-------- Given data --------
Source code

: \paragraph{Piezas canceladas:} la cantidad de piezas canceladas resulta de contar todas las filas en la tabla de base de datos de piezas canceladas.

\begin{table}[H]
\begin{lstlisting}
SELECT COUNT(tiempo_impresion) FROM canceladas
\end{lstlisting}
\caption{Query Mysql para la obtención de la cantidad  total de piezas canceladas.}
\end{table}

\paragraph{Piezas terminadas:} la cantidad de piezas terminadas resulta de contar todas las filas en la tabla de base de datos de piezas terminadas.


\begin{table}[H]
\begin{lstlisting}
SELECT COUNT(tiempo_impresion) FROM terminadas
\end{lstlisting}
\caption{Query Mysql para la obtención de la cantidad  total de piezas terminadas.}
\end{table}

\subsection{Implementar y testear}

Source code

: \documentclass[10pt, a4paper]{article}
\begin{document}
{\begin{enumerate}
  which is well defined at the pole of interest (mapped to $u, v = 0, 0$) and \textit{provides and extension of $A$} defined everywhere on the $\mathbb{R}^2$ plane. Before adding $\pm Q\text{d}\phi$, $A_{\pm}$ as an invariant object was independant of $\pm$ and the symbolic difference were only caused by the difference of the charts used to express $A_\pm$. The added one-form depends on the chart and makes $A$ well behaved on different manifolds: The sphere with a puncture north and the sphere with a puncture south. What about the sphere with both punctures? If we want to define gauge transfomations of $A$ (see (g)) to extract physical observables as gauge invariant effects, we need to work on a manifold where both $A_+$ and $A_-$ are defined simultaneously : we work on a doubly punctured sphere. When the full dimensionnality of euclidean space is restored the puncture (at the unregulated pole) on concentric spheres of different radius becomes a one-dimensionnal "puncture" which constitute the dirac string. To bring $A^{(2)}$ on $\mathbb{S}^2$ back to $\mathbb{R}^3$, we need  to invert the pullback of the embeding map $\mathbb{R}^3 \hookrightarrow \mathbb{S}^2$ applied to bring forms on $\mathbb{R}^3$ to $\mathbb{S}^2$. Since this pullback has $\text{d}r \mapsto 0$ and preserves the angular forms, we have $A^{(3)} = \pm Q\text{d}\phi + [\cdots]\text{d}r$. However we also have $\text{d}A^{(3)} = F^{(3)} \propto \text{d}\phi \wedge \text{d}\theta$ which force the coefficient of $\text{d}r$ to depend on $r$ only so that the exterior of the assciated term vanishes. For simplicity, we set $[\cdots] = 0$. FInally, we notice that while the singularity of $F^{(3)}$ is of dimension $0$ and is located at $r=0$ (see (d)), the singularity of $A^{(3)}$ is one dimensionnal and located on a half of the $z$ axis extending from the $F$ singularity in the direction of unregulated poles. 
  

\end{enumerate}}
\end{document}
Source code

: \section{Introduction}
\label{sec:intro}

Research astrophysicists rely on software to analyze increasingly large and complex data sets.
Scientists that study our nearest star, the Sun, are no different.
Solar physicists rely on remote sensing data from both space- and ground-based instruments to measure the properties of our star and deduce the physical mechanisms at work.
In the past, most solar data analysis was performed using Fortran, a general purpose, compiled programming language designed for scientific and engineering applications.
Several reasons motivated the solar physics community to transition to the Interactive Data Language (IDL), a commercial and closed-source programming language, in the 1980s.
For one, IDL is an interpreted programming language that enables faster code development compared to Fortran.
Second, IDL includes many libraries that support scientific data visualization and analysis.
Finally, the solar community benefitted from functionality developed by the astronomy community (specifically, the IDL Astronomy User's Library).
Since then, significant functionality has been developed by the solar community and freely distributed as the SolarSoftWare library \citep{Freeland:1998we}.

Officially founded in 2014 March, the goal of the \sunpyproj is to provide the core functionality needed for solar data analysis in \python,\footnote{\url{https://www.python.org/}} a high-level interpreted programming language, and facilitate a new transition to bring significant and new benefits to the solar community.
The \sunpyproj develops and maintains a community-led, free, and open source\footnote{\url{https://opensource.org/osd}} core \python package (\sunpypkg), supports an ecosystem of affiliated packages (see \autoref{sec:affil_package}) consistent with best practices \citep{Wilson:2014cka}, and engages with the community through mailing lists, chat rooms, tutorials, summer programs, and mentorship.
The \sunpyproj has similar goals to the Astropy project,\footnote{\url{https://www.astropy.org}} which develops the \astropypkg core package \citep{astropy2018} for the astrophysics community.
--------
When a line in the records holds the string "caption", copy that line.

\caption{Query Mysql para la obtención de la cantidad  total de piezas canceladas.}
\caption{Query Mysql para la obtención de la cantidad  total de piezas terminadas.}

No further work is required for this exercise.